著者の大村はま氏が教師になったのは、昭和3年(1928年)のことだ。当時は不況による就職難で、世の中に人が溢れていた。とにかく就職できたら上々という状況だ。東京女子大を卒業した大村氏も、東京はもちろんのこと、関東近郊にも勤め口を見つけられなかった。しかしちょうどいいタイミングで、長野県の学校に勤めていた友人が東京に出ることになり、その代わりとして教職に就けることになった。
大村氏は長野で10年間、国語を教える唯一の女教師として過ごした。女性は半人前と思われていた時代である。だがそのおかげで雑務に追われることなく、教育にとことん打ち込めた。
長い教師生活だったが、大村氏は「研究」から一度も離れなかった。「研究を失った教師は、子どもと全然違った世界にいる」という考えがあったからだ。毎月1回、研究授業を行ない、誰も使ったことがない教材を用意し、新たな教育法を開拓していった。
ここからは大村氏が、研修会で若い教師に語った内容を取り上げていく。
大村氏がある研修会の題を「教えるということ」にしたのは、「教える」ことをしない教師があまりにも多くて困ったからだ。「教えない」教師というのは、「検査官」や「批評家」のようにふるまう人たちのことである。
「検査官」のような教師は、教室に子どもを入れると開口一番、「読んできましたか」と尋ねる。

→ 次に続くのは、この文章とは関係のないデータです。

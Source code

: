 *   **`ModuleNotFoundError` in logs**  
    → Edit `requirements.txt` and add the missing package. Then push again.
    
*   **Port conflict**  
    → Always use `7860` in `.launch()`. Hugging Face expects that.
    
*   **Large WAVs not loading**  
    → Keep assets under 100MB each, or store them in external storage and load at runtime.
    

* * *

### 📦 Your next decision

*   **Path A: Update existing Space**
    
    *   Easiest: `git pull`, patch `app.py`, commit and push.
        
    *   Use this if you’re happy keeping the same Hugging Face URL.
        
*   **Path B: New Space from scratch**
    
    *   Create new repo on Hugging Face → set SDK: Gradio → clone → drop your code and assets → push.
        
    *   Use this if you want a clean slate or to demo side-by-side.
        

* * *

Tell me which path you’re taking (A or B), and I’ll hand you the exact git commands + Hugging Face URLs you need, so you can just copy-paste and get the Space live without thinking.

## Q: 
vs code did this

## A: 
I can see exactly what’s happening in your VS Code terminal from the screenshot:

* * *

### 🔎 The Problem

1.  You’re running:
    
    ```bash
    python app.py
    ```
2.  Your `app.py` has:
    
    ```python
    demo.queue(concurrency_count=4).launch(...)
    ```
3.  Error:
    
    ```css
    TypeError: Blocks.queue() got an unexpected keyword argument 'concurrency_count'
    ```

これではまったく教えることにならない。子どもが学習をするのはあくまでも「学校」である。そもそも「家庭」は生活の場であり、本来勉強するところではない。学校で「読んできましたか」と問うことは、「読む」という一番大事なことを家庭へ預けることに他ならない。

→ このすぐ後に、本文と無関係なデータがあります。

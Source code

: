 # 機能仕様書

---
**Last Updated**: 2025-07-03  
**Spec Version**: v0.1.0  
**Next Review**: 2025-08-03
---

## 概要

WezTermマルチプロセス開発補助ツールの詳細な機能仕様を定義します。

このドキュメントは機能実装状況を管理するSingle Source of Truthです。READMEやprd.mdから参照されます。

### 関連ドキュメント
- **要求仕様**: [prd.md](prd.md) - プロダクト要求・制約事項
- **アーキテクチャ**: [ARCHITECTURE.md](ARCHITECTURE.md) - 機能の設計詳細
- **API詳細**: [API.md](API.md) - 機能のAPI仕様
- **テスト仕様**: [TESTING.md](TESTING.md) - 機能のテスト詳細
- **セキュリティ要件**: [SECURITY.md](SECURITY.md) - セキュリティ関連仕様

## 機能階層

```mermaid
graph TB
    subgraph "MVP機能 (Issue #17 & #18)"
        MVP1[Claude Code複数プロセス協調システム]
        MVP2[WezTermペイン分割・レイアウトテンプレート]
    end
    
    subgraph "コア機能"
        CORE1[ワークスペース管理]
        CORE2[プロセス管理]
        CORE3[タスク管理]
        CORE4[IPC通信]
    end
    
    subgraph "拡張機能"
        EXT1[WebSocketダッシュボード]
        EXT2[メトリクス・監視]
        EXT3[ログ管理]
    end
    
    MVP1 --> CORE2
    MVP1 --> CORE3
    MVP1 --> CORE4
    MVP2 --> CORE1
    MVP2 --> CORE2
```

また「批評家」も「教えていない」教師の代表例だ。こういう教師は作文を家で書かせたがる。学校で書かせる場合でも、生徒が書いている間はじっと教壇のところで見ているだけで、書かせたものを集めては「これは下手だ、これは上手だ」と批評する。こんな教師は指導者ではない。

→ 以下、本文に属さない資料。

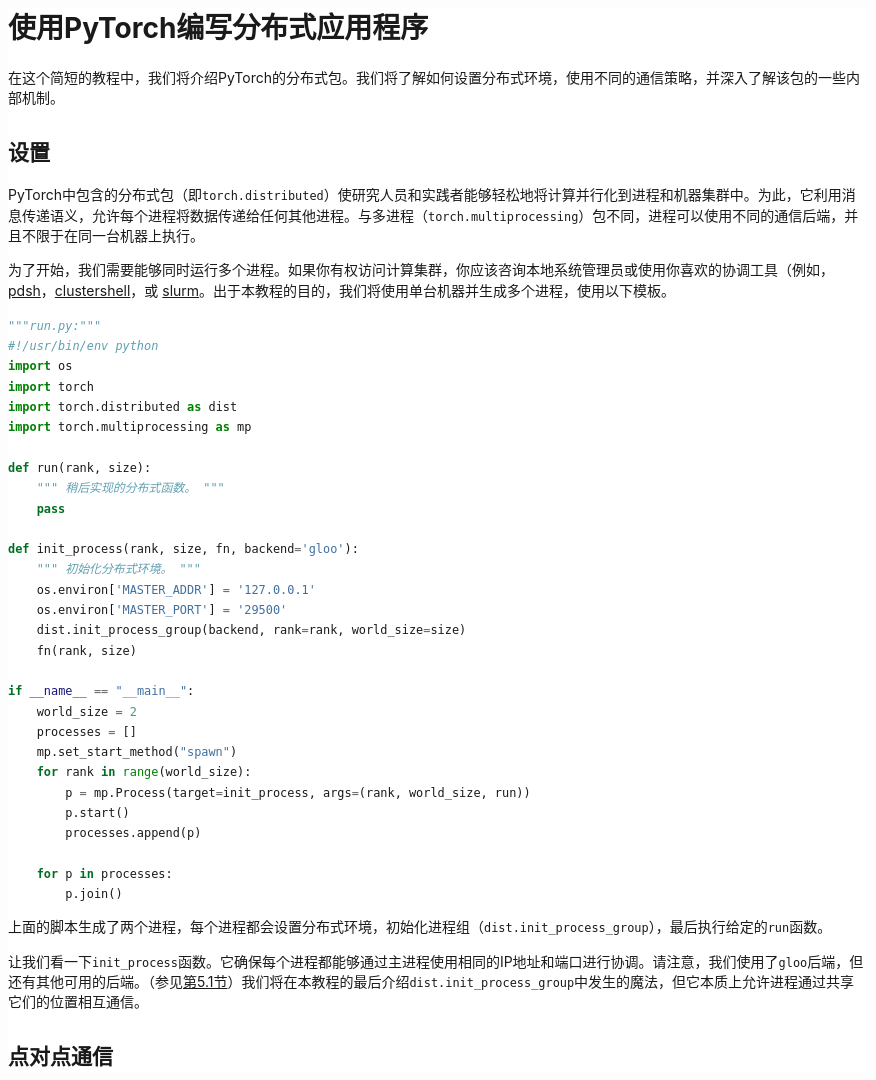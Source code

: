 # 使用PyTorch编写分布式应用程序

在这个简短的教程中，我们将介绍PyTorch的分布式包。我们将了解如何设置分布式环境，使用不同的通信策略，并深入了解该包的一些内部机制。

## 设置

PyTorch中包含的分布式包（即`torch.distributed`）使研究人员和实践者能够轻松地将计算并行化到进程和机器集群中。为此，它利用消息传递语义，允许每个进程将数据传递给任何其他进程。与多进程（`torch.multiprocessing`）包不同，进程可以使用不同的通信后端，并且不限于在同一台机器上执行。

为了开始，我们需要能够同时运行多个进程。如果你有权访问计算集群，你应该咨询本地系统管理员或使用你喜欢的协调工具（例如，[pdsh](https://linux.die.net/man/1/pdsh)，[clustershell](https://cea-hpc.github.io/clustershell/)，或 [slurm](https://slurm.schedmd.com/)。出于本教程的目的，我们将使用单台机器并生成多个进程，使用以下模板。

```python
"""run.py:"""
#!/usr/bin/env python
import os
import torch
import torch.distributed as dist
import torch.multiprocessing as mp

def run(rank, size):
    """ 稍后实现的分布式函数。 """
    pass

def init_process(rank, size, fn, backend='gloo'):
    """ 初始化分布式环境。 """
    os.environ['MASTER_ADDR'] = '127.0.0.1'
    os.environ['MASTER_PORT'] = '29500'
    dist.init_process_group(backend, rank=rank, world_size=size)
    fn(rank, size)

if __name__ == "__main__":
    world_size = 2
    processes = []
    mp.set_start_method("spawn")
    for rank in range(world_size):
        p = mp.Process(target=init_process, args=(rank, world_size, run))
        p.start()
        processes.append(p)

    for p in processes:
        p.join()
```

上面的脚本生成了两个进程，每个进程都会设置分布式环境，初始化进程组（`dist.init_process_group`），最后执行给定的`run`函数。

让我们看一下`init_process`函数。它确保每个进程都能够通过主进程使用相同的IP地址和端口进行协调。请注意，我们使用了`gloo`后端，但还有其他可用的后端。（参见[第5.1节](https://pytorch.org/tutorials/intermediate/dist_tuto.html#communication-backends)）我们将在本教程的最后介绍`dist.init_process_group`中发生的魔法，但它本质上允许进程通过共享它们的位置相互通信。

## 点对点通信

見ているだけの教師は、「自分だけ書けない」と苦しんでいる子どもを助けられない。書き出しに困っている子どもがいたら、冒頭を書いて、「続けてごらん」と勢いをつけてあげることだ。そうすれば子どもたちが劣等感を抱くこともなくなるし、どんどん先を書いていけるようになる。つっかえている子どもには質問してあげて、見たものを思い出させてあげるのもいいだろう。これこそが「書くことを教える」ということなのだ。
一般的には、劣った子どもに親切なのがよい教師ということになっている。たしかにそれも大切なことだ。しかし教師たるもの、落後者を生まないことだけに腐心してはならない。
教育現場では「中ぐらいの生徒を目当てに授業を進めればよい」と言われることがあるが、これは空論である。子どもと接する際は、常に一人ひとりを見るべきであって、束にして見るべきものではない。ときにグループ学習をさせることもあるが、すべては個人を生かすためである。根本は個人を伸ばすことにあると心得るべきだ。
大切なのは、教師が子どもを尊敬することである。